> [WORK INSTRUCTION]:
Would you please copy the entries exactly, leaving every picture aside?

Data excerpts
——————————

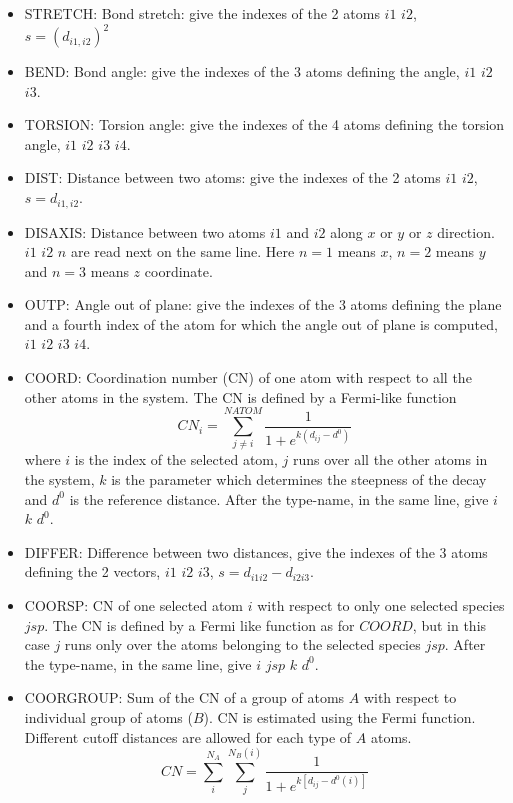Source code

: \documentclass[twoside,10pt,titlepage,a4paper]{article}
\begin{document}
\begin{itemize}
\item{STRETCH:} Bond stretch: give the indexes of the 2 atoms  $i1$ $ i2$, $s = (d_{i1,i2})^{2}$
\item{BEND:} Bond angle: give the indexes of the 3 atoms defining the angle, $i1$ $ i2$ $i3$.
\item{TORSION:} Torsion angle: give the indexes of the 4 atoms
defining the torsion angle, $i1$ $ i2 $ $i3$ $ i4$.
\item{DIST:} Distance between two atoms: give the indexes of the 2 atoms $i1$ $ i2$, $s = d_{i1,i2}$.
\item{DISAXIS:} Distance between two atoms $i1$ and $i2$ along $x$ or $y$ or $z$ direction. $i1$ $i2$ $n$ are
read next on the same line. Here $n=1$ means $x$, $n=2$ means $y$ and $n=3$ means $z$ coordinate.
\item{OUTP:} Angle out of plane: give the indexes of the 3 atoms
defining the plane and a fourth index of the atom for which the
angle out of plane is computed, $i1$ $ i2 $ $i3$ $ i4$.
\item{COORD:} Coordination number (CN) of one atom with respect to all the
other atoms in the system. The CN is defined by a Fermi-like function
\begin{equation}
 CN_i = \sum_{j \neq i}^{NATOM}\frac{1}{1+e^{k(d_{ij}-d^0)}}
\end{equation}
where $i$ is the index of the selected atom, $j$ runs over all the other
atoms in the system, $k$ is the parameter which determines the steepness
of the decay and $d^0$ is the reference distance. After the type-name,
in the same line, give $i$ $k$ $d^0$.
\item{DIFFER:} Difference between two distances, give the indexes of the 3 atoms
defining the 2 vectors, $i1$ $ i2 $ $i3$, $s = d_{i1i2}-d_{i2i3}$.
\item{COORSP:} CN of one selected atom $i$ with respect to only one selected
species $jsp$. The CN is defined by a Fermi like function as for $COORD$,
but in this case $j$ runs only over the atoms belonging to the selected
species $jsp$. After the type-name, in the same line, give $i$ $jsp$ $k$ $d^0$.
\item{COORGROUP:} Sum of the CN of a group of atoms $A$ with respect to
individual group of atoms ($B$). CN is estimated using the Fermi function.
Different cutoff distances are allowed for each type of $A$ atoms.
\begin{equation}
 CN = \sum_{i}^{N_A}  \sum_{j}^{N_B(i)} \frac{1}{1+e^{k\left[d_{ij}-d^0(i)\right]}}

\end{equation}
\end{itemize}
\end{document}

——————————

> [RESPONSE BOX]:
Source code

: \documentclass[twoside,10pt,titlepage,a4paper]{article}
\begin{document}
\begin{itemize}
\item{STRETCH:} Bond stretch: give the indexes of the 2 atoms  $i1$ $ i2$, $s = (d_{i1,i2})^{2}$
\item{BEND:} Bond angle: give the indexes of the 3 atoms defining the angle, $i1$ $ i2$ $i3$.
\item{TORSION:} Torsion angle: give the indexes of the 4 atoms
defining the torsion angle, $i1$ $ i2 $ $i3$ $ i4$.
\item{DIST:} Distance between two atoms: give the indexes of the 2 atoms $i1$ $ i2$, $s = d_{i1,i2}$.
\item{DISAXIS:} Distance between two atoms $i1$ and $i2$ along $x$ or $y$ or $z$ direction. $i1$ $i2$ $n$ are
read next on the same line. Here $n=1$ means $x$, $n=2$ means $y$ and $n=3$ means $z$ coordinate.
\item{OUTP:} Angle out of plane: give the indexes of the 3 atoms
defining the plane and a fourth index of the atom for which the
angle out of plane is computed, $i1$ $ i2 $ $i3$ $ i4$.
\item{COORD:} Coordination number (CN) of one atom with respect to all the
other atoms in the system. The CN is defined by a Fermi-like function
\begin{equation}
 CN_i = \sum_{j \neq i}^{NATOM}\frac{1}{1+e^{k(d_{ij}-d^0)}}
\end{equation}
where $i$ is the index of the selected atom, $j$ runs over all the other
atoms in the system, $k$ is the parameter which determines the steepness
of the decay and $d^0$ is the reference distance. After the type-name,
in the same line, give $i$ $k$ $d^0$.
\item{DIFFER:} Difference between two distances, give the indexes of the 3 atoms
defining the 2 vectors, $i1$ $ i2 $ $i3$, $s = d_{i1i2}-d_{i2i3}$.
\item{COORSP:} CN of one selected atom $i$ with respect to only one selected
species $jsp$. The CN is defined by a Fermi like function as for $COORD$,
but in this case $j$ runs only over the atoms belonging to the selected
species $jsp$. After the type-name, in the same line, give $i$ $jsp$ $k$ $d^0$.
\item{COORGROUP:} Sum of the CN of a group of atoms $A$ with respect to
individual group of atoms ($B$). CN is estimated using the Fermi function.
Different cutoff distances are allowed for each type of $A$ atoms.
\begin{equation}
 CN = \sum_{i}^{N_A}  \sum_{j}^{N_B(i)} \frac{1}{1+e^{k\left[d_{ij}-d^0(i)\right]}}

\end{equation}
\end{itemize}
\end{document}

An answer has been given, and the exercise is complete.